Please give every line below again exactly, but not its pictures.

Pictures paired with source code
• • • •
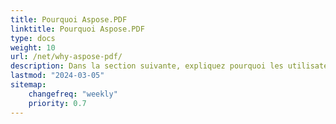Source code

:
 ```yaml
---
title: Pourquoi Aspose.PDF
linktitle: Pourquoi Aspose.PDF
type: docs
weight: 10
url: /net/why-aspose-pdf/
description: Dans la section suivante, expliquez pourquoi les utilisateurs choisissent Aspose.PDF pour .NET pour travailler avec des documents.
lastmod: "2024-03-05"
sitemap:
    changefreq: "weekly"
    priority: 0.7
---
```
• • • •
▶ EXERCISE OUTPUT
Source code

:
 ```yaml
---
title: Pourquoi Aspose.PDF
linktitle: Pourquoi Aspose.PDF
type: docs
weight: 10
url: /net/why-aspose-pdf/
description: Dans la section suivante, expliquez pourquoi les utilisateurs choisissent Aspose.PDF pour .NET pour travailler avec des documents.
lastmod: "2024-03-05"
sitemap:
    changefreq: "weekly"
    priority: 0.7
---
```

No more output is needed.